The Hoon code for ++add decrements one of these values and adds one to the other for each decrement until zero is reached. This is because all atoms in Hoon are unsigned integers and Nock has no simple addition operation. The source code for ++add is located in hoon.hoon:
|%
+| %math
++ add
~/ %add
:: unsigned addition
::
:: a: augend
:: b: addend
|= [a=@ b=@]
:: sum
^- @
?: =(0 a) b
$(a (dec a), b +(b))or in a more compact form (omitting the parent core and chapter label)
++ add
~/ %add
|= [a=@ b=@] ^- @
?: =(0 a) b
$(a (dec a), b +(b))The jet hint %add allows Hoon to hint to the runtime that a jet may exist. By convention, the jet hint name matches the gate label. Jets must be registered elsewhere in the runtime source code for the Vere binary to know where to connect the hint; we elide that discussion until we take a look at jet implementation below.

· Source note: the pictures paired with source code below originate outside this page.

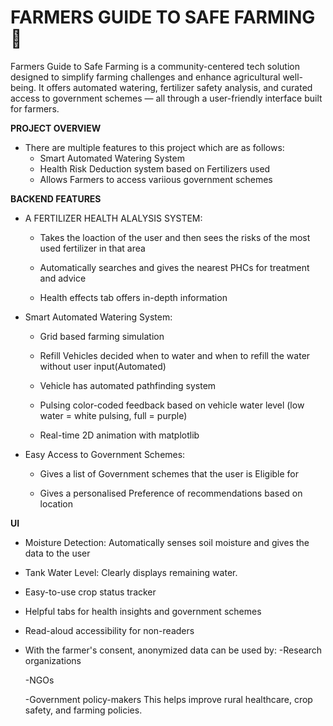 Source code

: # FARMERS GUIDE TO SAFE FARMING  🌾

Farmers Guide to Safe Farming is a community-centered tech solution designed to simplify farming challenges and enhance agricultural well-being. It offers automated watering, fertilizer safety analysis, and curated access to government schemes — all through a user-friendly interface built for farmers.

**PROJECT OVERVIEW**

- There are multiple features to this project which are as follows:
  - Smart Automated Watering System 
  - Health Risk Deduction system based on Fertilizers used 
  - Allows Farmers to access variious government schemes 

 
**BACKEND FEATURES**


- A FERTILIZER HEALTH ALALYSIS SYSTEM:

  - Takes the loaction of the user and then sees the risks of the most used fertilizer in that area
 
  - Automatically searches and gives the nearest PHCs for treatment and advice

  - Health effects tab offers in-depth information
   

- Smart Automated Watering System:
  
  - Grid based farming simulation
  
  - Refill Vehicles decided when to water and when to refill the water without user input(Automated)
  
  - Vehicle has automated pathfinding system
  
  - Pulsing color-coded feedback based on vehicle water level (low water = white pulsing, full = purple)
  
  - Real-time 2D animation with matplotlib


- Easy Access to Government Schemes:
  - Gives a list of Government schemes that the user is Eligible for
 
  - Gives a personalised Preference of recommendations based on location



**UI**

- Moisture Detection: Automatically senses soil moisture and gives the data to the user
- Tank Water Level: Clearly displays remaining water.
- Easy-to-use crop status tracker
- Helpful tabs for health insights and government schemes
- Read-aloud accessibility for non-readers
- With the farmer's consent, anonymized data can be used by:
    -Research organizations

    -NGOs

    -Government policy-makers
This helps improve rural healthcare, crop safety, and farming policies.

The following C code implements ++add as a significantly faster operation including handling of >31-bit atoms. It may be found in urbit/pkg/urbit/jets/a/add.c:
u3_noun
u3qa_add(u3_atom a,
u3_atom b)
{
if ( _(u3a_is_cat(a)) && _(u3a_is_cat(b)) ) {
c3_w c = a + b;
return u3i_words(1, &c);
}
else if ( 0 == a ) {
return u3k(b);
}
else {
mpz_t a_mp, b_mp;
u3r_mp(a_mp, a);
u3r_mp(b_mp, b);
mpz_add(a_mp, a_mp, b_mp);
mpz_clear(b_mp);
return u3i_mp(a_mp);
}
}
u3_noun
u3wa_add(u3_noun cor)
{
u3_noun a, b;
if ( (c3n == u3r_mean(cor, u3x_sam_2, &a, u3x_sam_3, &b, 0)) ||
(c3n == u3ud(a)) ||
(c3n == u3ud(b) && a != 0) )
{
return u3m_bail(c3__exit);
} else {
return u3qa_add(a, b);
}
}The main entry point for a call into the function is u3wa_add. u3w functions are translator functions which accept the entire sample as a u3_noun (or Nock noun). u3q functions take custom combinations of nouns and atoms and generally correspond to unpacked samples.
u3wa_add defines two nouns a and b which will hold the unpacked arguments from the sample. The sample elements are copied out by reference into a from sample address 2 (u3x_sam_2) and into b from sample address 3 (u3x_sam_3). A couple of consistency checks are made; if these fail, u3m_bail yields a runtime error. Else u3qa_add is invoked on the C-style arguments.
u3qa_add has the task of adding two Urbit atoms. There is a catch, however! An atom may be a direct atom (meaning the value as an unsigned integer fits into 31 bits) or an indirect atom (anything higher than that). Direct atoms, called cats, are indicated by the first bit being zero.
0ZZZ.ZZZZ.ZZZZ.ZZZZ.ZZZZ.ZZZZ.ZZZZ.ZZZZ
Any atom value which may be represented as Z bits simply contain the value.
> `@ub`2.147.483.647
0b111.1111.1111.1111.1111.1111.1111.1111
> `@ux`2.147.483.647
0x7fff.ffffHowever, any atom with a value greater than this (including many cords, floating-point values, etc.) is an indirect atom (or dog) marked with a prefixed bit of one.
11YX.XXXX.XXXX.XXXX.XXXX.XXXX.XXXX.XXXX
where bit 31 indicates indirectness, bit 30 is always set, and bit 29 (Y) indicates if the value is an atom or a cell. An indirect atom contains a pointer into the loom from bits 0–28 (bits X).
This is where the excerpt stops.